(The task): Lines holding the string "janaMicaelaG" are the ones to copy; find them all in the data.
'''
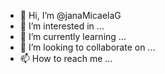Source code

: - 👋 Hi, I’m @janaMicaelaG
- 👀 I’m interested in ...
- 🌱 I’m currently learning ...
- 💞️ I’m looking to collaborate on ...
- 📫 How to reach me ...

<!---
janaMicaelaG/janaMicaelaG is a ✨ special ✨ repository because its `README.md` (this file) appears on your GitHub profile.
You can click the Preview link to take a look at your changes.
--->
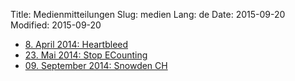 Title: Medienmitteilungen
Slug: medien
Lang: de
Date: 2015-09-20
Modified: 2015-09-20

  * [8. April 2014: Heartbleed]({filename}medien/2014-04-08_Heartbleed.md)
  * [23. Mai 2014: Stop ECounting]({filename}medien/2014-05-23_Stop_ECounting.md)
  * [09. September 2014: Snowden CH]({filename}medien/2014-09-09_Snowden_CH.md)
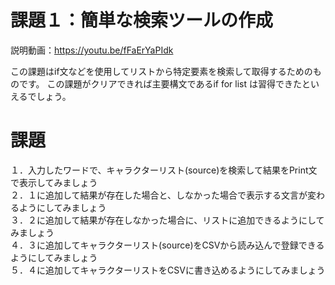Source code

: # 課題１：簡単な検索ツールの作成

説明動画：https://youtu.be/fFaErYaPIdk

この課題はif文などを使用してリストから特定要素を検索して取得するためのものです。
この課題がクリアできれば主要構文であるif for list は習得できたといえるでしょう。


# 課題
１．入力したワードで、キャラクターリスト(source)を検索して結果をPrint文で表示してみましょう<br>
２．１に追加して結果が存在した場合と、しなかった場合で表示する文言が変わるようにしてみましょう<br>
３．２に追加して結果が存在しなかった場合に、リストに追加できるようにしてみましょう<br>
４．３に追加してキャラクターリスト(source)をCSVから読み込んで登録できるようにしてみましょう<br>
５．４に追加してキャラクターリストをCSVに書き込めるようにしてみましょう

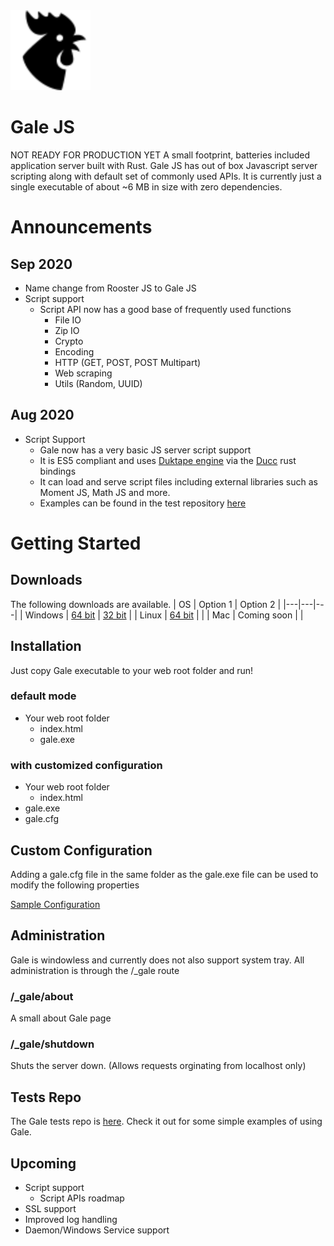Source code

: <img src="./web/gale/rooster.png" href="http://icons8.com/" alt="Gale Application Server" width="128"/>

# Gale JS
NOT READY FOR PRODUCTION YET
A small footprint, batteries included application server built with Rust. Gale JS has out of box Javascript server scripting along with default set of commonly used APIs. It is currently just a single executable of about ~6 MB in size with zero dependencies.

# Announcements
## Sep 2020
- Name change from Rooster JS to Gale JS
- Script support
  - Script API now has a good base of frequently used functions
    - File IO
    - Zip IO
    - Crypto 
    - Encoding 
    - HTTP (GET, POST, POST Multipart)
    - Web scraping
    - Utils (Random, UUID)
## Aug 2020
- Script Support
  - Gale now has a very basic JS server script support
  - It is ES5 compliant and uses [Duktape engine](https://duktape.org/) via the [Ducc](https://github.com/SkylerLipthay/ducc) rust bindings
  - It can load and serve script files including external libraries such as Moment JS, Math JS and more.
  - Examples can be found in the test repository [here](https://github.com/elasmojs/gale-test)

# Getting Started
## Downloads
The following downloads are available.
| OS  | Option 1   | Option 2   |
|---|---|---|
| Windows  | [64 bit](./dist/gale-win64.exe)  | [32 bit](./dist/gale-win32.exe)  |
| Linux  | [64 bit](./dist/gale-linux64)   |   |
| Mac  | Coming soon   |   |

## Installation
Just copy Gale executable to your web root folder and run!

### default mode
- Your web root folder
  - index.html
  - gale.exe
  
### with customized configuration
- Your web root folder
  - index.html
- gale.exe
- gale.cfg

## Custom Configuration
Adding a gale.cfg file in the same folder as the gale.exe file can be used to modify the following properties

[Sample Configuration](gale.cfg)

## Administration
Gale is windowless and currently does not also support system tray. All administration is through the /_gale route

### /_gale/about
A small about Gale page

### /_gale/shutdown
Shuts the server down. (Allows requests orginating from localhost only)

## Tests Repo
The Gale tests repo is [here](https://github.com/elasmojs/gale-test). Check it out for some simple examples of using Gale.

## Upcoming
- Script support
  - Script APIs roadmap
- SSL support
- Improved log handling
- Daemon/Windows Service support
'''
(Output for this task):
: - 👋 Hi, I’m @janaMicaelaG
janaMicaelaG/janaMicaelaG is a ✨ special ✨ repository because its `README.md` (this file) appears on your GitHub profile.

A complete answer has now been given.